(Stored dataset items)
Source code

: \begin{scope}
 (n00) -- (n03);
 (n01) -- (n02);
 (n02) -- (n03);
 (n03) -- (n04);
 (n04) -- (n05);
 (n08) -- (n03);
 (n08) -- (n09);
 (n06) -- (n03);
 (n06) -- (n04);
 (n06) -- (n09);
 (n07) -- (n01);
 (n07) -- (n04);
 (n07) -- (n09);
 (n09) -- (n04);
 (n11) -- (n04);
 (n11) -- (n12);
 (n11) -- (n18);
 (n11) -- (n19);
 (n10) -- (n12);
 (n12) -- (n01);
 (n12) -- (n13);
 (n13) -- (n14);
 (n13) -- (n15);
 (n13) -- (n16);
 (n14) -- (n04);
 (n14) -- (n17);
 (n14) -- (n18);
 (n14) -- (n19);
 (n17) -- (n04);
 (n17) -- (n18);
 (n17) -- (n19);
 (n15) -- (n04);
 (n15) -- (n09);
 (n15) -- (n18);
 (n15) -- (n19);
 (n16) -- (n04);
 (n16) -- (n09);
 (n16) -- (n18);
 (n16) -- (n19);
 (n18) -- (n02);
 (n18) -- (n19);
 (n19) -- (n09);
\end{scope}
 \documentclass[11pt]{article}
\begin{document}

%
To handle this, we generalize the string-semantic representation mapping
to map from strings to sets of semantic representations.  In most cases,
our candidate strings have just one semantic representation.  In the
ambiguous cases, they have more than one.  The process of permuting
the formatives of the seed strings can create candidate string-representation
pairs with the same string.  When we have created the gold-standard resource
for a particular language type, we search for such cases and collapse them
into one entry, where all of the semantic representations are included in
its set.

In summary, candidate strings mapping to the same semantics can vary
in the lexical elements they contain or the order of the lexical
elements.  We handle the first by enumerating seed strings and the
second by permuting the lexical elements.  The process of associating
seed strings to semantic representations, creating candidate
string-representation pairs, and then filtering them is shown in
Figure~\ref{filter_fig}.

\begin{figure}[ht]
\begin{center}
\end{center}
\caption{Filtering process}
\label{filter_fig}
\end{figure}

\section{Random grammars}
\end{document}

Work request: Reproduce the data above in full, keeping it exactly the same.

The answer:
Source code

: \begin{scope}
 (n00) -- (n03);
 (n01) -- (n02);
 (n02) -- (n03);
 (n03) -- (n04);
 (n04) -- (n05);
 (n08) -- (n03);
 (n08) -- (n09);
 (n06) -- (n03);
 (n06) -- (n04);
 (n06) -- (n09);
 (n07) -- (n01);
 (n07) -- (n04);
 (n07) -- (n09);
 (n09) -- (n04);
 (n11) -- (n04);
 (n11) -- (n12);
 (n11) -- (n18);
 (n11) -- (n19);
 (n10) -- (n12);
 (n12) -- (n01);
 (n12) -- (n13);
 (n13) -- (n14);
 (n13) -- (n15);
 (n13) -- (n16);
 (n14) -- (n04);
 (n14) -- (n17);
 (n14) -- (n18);
 (n14) -- (n19);
 (n17) -- (n04);
 (n17) -- (n18);
 (n17) -- (n19);
 (n15) -- (n04);
 (n15) -- (n09);
 (n15) -- (n18);
 (n15) -- (n19);
 (n16) -- (n04);
 (n16) -- (n09);
 (n16) -- (n18);
 (n16) -- (n19);
 (n18) -- (n02);
 (n18) -- (n19);
 (n19) -- (n09);
\end{scope}
 \documentclass[11pt]{article}
\begin{document}

%
To handle this, we generalize the string-semantic representation mapping
to map from strings to sets of semantic representations.  In most cases,
our candidate strings have just one semantic representation.  In the
ambiguous cases, they have more than one.  The process of permuting
the formatives of the seed strings can create candidate string-representation
pairs with the same string.  When we have created the gold-standard resource
for a particular language type, we search for such cases and collapse them
into one entry, where all of the semantic representations are included in
its set.

In summary, candidate strings mapping to the same semantics can vary
in the lexical elements they contain or the order of the lexical
elements.  We handle the first by enumerating seed strings and the
second by permuting the lexical elements.  The process of associating
seed strings to semantic representations, creating candidate
string-representation pairs, and then filtering them is shown in
Figure~\ref{filter_fig}.

\begin{figure}[ht]
\begin{center}
\end{center}
\caption{Filtering process}
\label{filter_fig}
\end{figure}

\section{Random grammars}
\end{document}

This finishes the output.